§ Required work
Going through the records that follow, please count the lines with "problem" in them and give only the count.

Records excerpted from a collection
-- Opening Marker --
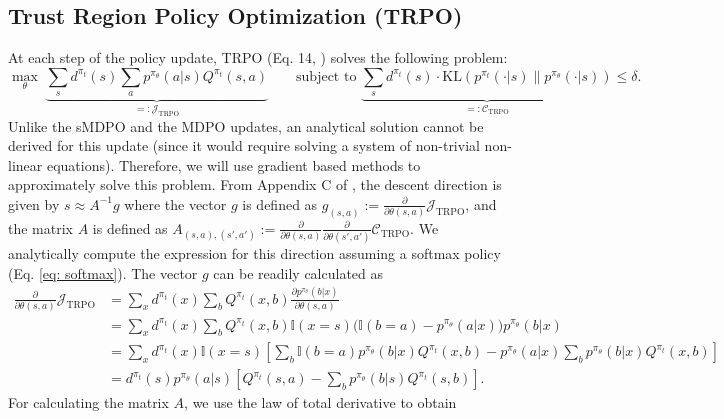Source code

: \documentclass[a4paper, 10pt]{article}
\begin{document}
\subsection{Trust Region Policy Optimization (TRPO)}
At each step of the policy update, TRPO (Eq. 14, \citet{schulman2015trust}) solves the following problem:
\begin{equation}
  \max_\theta \; \underbrace{\sum_s d^{\pi_t}(s) \sum_a p^{\pi_\theta}(a | s) Q^{\pi_t}(s, a)}_{=: \mathcal{J}_{\text{TRPO}}} \qquad \text{subject to } \underbrace{\sum_s d^{\pi_t}(s) \cdot \text{KL}(p^{\pi_t}(\cdot | s) \| p^{\pi_\theta}(\cdot | s))}_{=: \mathcal{C}_{\text{TRPO}}} \leq \delta.  
\end{equation}
Unlike the sMDPO and the MDPO updates, an analytical solution cannot be derived for this update (since it would require solving a system of non-trivial non-linear equations). Therefore, we will use gradient based methods to approximately solve this problem. From Appendix C of \citet{schulman2015trust}, the descent direction is given by $s \approx A^{-1} g$ where the vector $g$ is defined as $g_{(s, a)} := \frac{\partial}{\partial \theta(s, a)} \mathcal{J}_{\text{TRPO}}$, and the matrix $A$ is defined as $A_{(s, a), (s', a')} := \frac{\partial}{\partial \theta(s, a)} \frac{\partial}{\partial \theta(s', a')} \mathcal{C}_{\text{TRPO}}$. We analytically compute the expression for this direction assuming a softmax policy (Eq. \ref{eq: softmax}). The vector $g$ can be readily calculated as
\begin{align}
  \frac{\partial}{\partial \theta(s, a)} \mathcal{J}_{\text{TRPO}} &= \sum_x d^{\pi_t}(x) \sum_b Q^{\pi_t}(x, b) \frac{\partial p^{\pi_\theta}(b | x)}{\partial \theta(s, a)} \nonumber \\
  &= \sum_x d^{\pi_t}(x) \sum_b Q^{\pi_t}(x, b) \mathbb{I}(x = s) \Big( \mathbb{I}(b = a) - p^{\pi_\theta}(a | x) \Big) p^{\pi_\theta}(b | x) \nonumber \\
  &= \sum_x d^{\pi_t}(x) \mathbb{I}(x = s) \left[ \sum_b \mathbb{I}(b = a) p^{\pi_\theta}(b | x) Q^{\pi_t}(x, b) - p^{\pi_\theta}(a | x) \sum_b p^{\pi_\theta}(b | x) Q^{\pi_t}(x, b) \right] \nonumber \\
  &= d^{\pi_t}(s) p^{\pi_\theta}(a | s) \left[ Q^{\pi_t}(s, a) - \sum_b p^{\pi_\theta}(b | s) Q^{\pi_t}(s, b) \right]. \label{eq: trpo_gradient}
\end{align}
For calculating the matrix $A$, we use the law of total derivative to obtain
\end{document}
-- Closing Marker --
§ Answer
2